> [ACTION ITEM] The answer must consist of every line from the data that holds the string "stated".

> [SUPPLIED RECORDS]
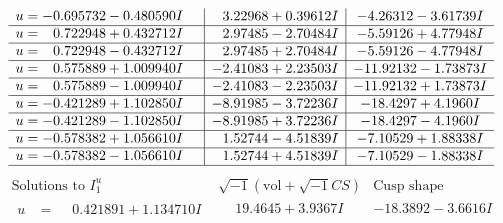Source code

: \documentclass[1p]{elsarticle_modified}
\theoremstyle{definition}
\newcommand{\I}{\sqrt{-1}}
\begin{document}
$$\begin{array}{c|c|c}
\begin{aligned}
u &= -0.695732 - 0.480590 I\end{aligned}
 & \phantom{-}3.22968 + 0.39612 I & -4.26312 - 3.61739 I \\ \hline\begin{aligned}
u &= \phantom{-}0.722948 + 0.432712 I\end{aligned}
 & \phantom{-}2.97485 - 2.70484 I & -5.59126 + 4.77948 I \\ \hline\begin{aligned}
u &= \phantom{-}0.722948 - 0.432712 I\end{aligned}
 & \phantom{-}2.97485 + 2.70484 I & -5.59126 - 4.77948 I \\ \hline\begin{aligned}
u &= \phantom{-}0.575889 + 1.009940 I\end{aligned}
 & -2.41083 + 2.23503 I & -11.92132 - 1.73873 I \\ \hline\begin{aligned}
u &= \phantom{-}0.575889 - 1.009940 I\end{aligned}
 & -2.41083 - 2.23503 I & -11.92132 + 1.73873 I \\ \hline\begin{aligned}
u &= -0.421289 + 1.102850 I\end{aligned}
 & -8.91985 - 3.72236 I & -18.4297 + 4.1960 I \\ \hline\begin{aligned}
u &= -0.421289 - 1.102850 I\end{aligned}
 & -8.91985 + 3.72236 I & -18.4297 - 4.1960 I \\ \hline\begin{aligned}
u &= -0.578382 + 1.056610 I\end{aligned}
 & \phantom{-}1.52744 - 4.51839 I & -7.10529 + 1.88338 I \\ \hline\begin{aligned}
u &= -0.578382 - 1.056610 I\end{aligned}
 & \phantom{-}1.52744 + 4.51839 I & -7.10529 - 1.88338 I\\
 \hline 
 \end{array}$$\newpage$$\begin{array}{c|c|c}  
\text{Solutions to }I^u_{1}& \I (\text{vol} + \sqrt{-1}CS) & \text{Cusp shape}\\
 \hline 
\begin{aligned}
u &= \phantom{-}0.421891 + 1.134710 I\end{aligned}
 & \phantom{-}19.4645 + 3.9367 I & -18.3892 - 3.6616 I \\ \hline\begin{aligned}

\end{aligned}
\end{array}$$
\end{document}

...

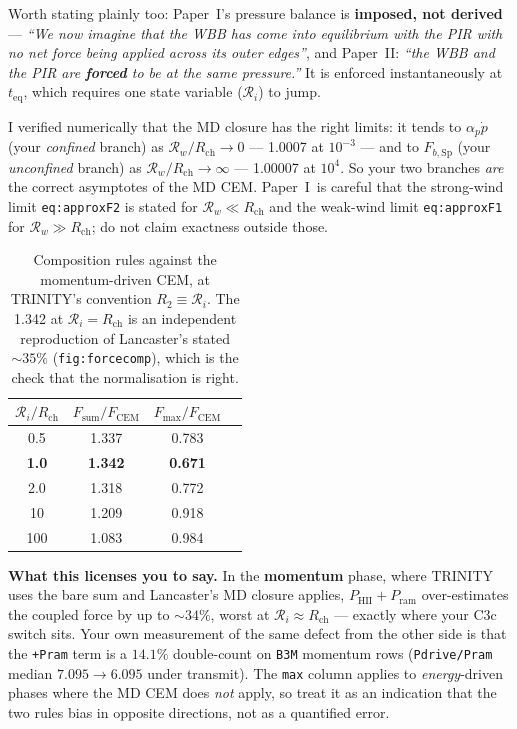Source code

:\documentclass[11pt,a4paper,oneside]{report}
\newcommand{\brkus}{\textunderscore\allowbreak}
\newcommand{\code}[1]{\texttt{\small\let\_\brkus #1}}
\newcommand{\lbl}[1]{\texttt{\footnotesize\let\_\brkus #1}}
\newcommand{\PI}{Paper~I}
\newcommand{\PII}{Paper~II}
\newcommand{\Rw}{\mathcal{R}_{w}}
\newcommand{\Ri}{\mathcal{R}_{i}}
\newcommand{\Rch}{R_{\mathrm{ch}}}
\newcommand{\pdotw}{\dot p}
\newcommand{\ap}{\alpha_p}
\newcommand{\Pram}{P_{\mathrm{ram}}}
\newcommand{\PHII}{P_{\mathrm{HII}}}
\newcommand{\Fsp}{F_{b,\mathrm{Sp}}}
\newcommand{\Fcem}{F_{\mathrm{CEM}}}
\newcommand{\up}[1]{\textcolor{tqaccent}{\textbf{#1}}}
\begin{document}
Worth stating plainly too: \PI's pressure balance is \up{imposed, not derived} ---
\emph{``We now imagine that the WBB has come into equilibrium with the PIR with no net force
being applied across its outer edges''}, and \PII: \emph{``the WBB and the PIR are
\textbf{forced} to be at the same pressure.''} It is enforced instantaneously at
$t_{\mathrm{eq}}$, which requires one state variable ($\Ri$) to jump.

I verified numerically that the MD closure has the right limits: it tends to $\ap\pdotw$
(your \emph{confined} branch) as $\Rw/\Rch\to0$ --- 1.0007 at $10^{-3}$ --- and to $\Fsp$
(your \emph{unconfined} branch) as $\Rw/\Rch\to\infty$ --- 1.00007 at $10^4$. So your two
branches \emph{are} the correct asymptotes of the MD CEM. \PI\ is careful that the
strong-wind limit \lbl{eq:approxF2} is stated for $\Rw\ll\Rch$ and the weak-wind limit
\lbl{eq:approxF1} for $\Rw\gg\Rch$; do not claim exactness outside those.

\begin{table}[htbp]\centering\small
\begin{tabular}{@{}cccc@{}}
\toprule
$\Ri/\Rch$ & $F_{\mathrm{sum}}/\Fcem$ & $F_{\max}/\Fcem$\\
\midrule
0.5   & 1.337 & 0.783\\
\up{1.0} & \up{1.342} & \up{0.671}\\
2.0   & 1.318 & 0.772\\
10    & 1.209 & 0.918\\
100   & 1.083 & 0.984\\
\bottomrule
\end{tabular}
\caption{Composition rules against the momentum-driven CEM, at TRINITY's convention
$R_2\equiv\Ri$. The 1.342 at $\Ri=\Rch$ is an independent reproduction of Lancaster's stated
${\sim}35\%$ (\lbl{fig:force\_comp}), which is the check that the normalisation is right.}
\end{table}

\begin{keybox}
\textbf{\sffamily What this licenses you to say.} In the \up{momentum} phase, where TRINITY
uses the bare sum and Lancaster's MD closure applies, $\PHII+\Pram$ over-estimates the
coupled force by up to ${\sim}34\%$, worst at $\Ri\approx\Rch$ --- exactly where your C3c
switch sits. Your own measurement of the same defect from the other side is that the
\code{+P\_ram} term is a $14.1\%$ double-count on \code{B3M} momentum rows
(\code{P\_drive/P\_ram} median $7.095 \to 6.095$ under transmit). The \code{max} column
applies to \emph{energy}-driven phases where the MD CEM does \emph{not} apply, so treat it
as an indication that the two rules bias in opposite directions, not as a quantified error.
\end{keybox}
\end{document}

* * *

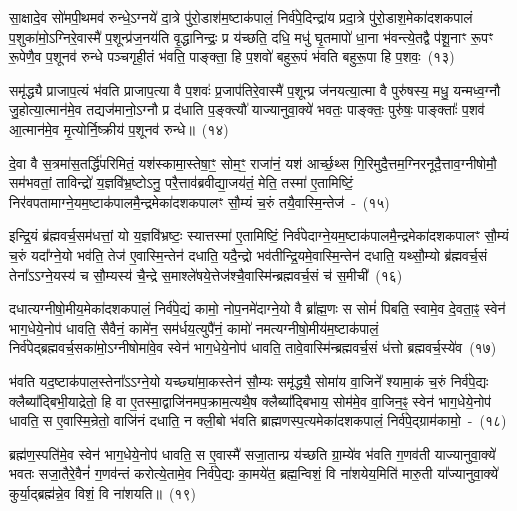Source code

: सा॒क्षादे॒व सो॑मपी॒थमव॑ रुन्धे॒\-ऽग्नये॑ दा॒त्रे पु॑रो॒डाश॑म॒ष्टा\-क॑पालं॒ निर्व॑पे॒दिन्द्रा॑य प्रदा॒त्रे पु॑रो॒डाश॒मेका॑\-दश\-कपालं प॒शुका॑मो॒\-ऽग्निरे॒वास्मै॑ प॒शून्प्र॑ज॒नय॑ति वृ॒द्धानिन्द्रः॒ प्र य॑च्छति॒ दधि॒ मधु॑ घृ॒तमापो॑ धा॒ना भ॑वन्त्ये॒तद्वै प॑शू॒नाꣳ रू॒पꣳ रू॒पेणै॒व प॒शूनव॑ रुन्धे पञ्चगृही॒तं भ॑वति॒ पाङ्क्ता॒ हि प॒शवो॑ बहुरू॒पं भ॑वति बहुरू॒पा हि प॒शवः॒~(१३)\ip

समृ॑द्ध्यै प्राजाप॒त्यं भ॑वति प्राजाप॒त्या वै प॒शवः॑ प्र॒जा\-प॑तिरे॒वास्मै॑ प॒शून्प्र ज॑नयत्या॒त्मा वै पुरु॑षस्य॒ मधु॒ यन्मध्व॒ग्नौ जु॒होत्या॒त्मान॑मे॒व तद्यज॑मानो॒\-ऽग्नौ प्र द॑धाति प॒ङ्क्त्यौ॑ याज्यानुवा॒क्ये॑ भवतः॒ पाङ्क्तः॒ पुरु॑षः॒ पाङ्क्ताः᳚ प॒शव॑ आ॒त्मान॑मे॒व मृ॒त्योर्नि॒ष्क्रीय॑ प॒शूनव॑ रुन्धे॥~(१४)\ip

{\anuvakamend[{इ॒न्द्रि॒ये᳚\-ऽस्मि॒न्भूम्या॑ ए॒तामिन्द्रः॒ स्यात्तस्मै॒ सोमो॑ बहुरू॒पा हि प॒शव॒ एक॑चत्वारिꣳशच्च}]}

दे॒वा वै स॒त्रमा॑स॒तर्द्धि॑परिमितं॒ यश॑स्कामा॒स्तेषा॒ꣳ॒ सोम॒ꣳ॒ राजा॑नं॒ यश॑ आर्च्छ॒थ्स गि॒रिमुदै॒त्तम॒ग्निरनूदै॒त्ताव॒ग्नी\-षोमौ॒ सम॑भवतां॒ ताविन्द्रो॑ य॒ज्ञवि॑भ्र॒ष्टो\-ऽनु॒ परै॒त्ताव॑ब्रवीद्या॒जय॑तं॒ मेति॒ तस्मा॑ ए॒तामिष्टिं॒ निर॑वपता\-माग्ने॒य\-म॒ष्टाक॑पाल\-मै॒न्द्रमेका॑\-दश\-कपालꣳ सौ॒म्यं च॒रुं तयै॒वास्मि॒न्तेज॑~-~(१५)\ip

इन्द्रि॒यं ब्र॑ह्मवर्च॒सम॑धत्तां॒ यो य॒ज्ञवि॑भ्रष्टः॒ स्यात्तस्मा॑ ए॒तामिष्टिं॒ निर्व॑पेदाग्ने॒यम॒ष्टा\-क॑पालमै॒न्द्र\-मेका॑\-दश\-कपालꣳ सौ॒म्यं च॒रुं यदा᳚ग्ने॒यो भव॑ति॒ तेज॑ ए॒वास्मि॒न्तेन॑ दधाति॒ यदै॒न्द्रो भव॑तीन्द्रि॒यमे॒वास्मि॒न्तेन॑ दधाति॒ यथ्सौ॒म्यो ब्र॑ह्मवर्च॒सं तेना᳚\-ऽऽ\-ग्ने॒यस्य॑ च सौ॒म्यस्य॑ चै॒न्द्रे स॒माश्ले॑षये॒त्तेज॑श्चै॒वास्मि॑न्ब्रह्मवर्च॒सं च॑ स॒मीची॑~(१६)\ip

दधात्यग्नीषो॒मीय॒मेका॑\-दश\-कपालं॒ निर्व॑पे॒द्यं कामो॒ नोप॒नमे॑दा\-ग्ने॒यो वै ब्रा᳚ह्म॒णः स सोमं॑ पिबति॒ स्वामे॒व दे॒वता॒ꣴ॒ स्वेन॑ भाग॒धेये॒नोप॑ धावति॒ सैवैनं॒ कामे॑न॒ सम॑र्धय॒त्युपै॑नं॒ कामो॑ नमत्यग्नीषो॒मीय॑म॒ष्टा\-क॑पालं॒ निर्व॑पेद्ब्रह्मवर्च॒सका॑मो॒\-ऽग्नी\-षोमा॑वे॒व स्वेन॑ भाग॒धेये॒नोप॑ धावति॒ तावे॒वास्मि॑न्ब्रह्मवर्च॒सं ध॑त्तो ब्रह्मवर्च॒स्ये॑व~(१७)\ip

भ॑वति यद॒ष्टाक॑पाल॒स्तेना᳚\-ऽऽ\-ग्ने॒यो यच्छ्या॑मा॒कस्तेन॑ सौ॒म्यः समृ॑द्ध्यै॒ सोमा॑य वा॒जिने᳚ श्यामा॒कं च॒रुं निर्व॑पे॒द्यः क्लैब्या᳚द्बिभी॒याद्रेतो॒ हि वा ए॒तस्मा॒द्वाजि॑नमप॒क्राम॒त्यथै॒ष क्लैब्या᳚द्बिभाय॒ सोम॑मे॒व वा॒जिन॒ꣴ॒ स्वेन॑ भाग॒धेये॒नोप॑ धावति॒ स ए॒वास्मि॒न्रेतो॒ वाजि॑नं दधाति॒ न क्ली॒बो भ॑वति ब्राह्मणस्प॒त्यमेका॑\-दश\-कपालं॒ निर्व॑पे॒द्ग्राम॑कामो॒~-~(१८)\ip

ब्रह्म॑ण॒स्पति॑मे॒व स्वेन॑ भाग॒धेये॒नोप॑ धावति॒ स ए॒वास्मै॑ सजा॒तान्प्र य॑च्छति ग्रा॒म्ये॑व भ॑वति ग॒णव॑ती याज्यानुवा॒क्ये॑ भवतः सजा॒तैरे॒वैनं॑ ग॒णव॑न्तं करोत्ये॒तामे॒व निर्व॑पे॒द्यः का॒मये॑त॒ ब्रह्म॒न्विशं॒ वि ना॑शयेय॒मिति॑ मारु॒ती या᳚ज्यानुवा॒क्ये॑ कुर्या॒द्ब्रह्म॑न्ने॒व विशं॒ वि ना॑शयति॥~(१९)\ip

> [YOUR SOLUTION]
strong-wind limit \lbl{eq:approxF2} is stated for $\Rw\ll\Rch$ and the weak-wind limit
$R_2\equiv\Ri$. The 1.342 at $\Ri=\Rch$ is an independent reproduction of Lancaster's stated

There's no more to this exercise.